The epigraph to this introduction was written in January 2001, on the island of Atuona. Vargas Llosa is a meticulous researcher and an inveterate traveller. For his novel based on the early nineteenth-century political activist Flora Tristán and her grandson, Paul Gauguin — The Way to Paradise — he retraced the itineraries of his central characters. This involved, in the case of Gauguin, a trip to the South Seas, where Gauguin had sought an ever-elusive utopian space for his art and his life. The journey to the Marquesas Islands in search of Gauguin’s final resting place had involved many hours on increasingly small and bumpy planes. In an essay written in 1999, he had confessed to a fear of flying: ‘Fear of flying wells up suddenly, when people not lacking in imagination and sensitivity realise that they are thirty thousand feet in the air, travelling through clouds at eight hundred thousand miles an hour, and ask, “What the hell am I doing here?” And begin to tremble’. He eventually discovered that this fear could not be overcome by sleeping pills or alcohol, or fasting and just drinking copious amounts of water — ‘these forced diets made me very miserable, and added to my fear the demoralising torture of hunger and constant peeing’ — but by reading a good book that would last precisely the duration of the journey. His literary pharmacy in this article includes stories and short novels by Carpentier, Melville, Henry James, Stevenson, Rulfo, Monterroso, Faulkner, Virginia Woolf and Isak Dinesen, especially Dinesen’s delirious tale ‘The Monkey’.

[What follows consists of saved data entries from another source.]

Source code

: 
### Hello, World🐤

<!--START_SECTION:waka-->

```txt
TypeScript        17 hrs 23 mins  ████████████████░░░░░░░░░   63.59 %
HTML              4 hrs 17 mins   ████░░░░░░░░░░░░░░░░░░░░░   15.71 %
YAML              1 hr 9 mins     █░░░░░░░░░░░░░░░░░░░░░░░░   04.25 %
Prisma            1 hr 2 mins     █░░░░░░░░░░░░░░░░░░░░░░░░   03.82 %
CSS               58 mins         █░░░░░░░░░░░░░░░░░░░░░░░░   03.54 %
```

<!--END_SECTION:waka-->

He also discovered that literature could be a source of comfort and repose during his immersion in politics between July 1987, when he first spoke out against the privatisation of banks in Peru, under the government of Alan García, and June 1990, when he narrowly lost the presidency of the country to a then obscure politician, Alberto Fujimori. On the campaign trail, his life threatened by the Shining Path guerrilla group, every moment taken up in political debate, in meetings and campaign rallies, he found himself at the beginning and end of the day rereading his favourite works of twentieth-century fiction and, in hastily snatched moments, writing articles on them. He was unable at this time to write fiction — ‘it was as if my beloved demons had fled from my study, resentful at my lack of solitude during the rest of the day’2 — but reading fiction offered a private, personal space of ideas and dreams. He is explicit about this in his essay on The Tin Drum. He read the novel for the first time in English in the 1960s, living in a tedious London suburb, where everything shut down at ten at night. In this mind-numbing environment, the Günter Grass novel was an exciting adventure. More than twenty years later, on the campaign trail, he returns to The Tin Drum:
I have reread it now in very different conditions, at a time when, in an unpremeditated and accidental way, I have found myself caught up in a whirlwind of political activities, at a particularly difficult moment in my country’s history. In between a debate and a street rally, after a demoralising meeting where the world was changed by words, and nothing happened, or at the end of dangerous days, when stones were hurled and shots were fired. In these circumstances as well, the Rabelaisian odyssey of Oskar Matzerath with his drum and glass-shattering voice was a compensation and a refuge. Life was also this: fantasy, words, animated dreams, literature.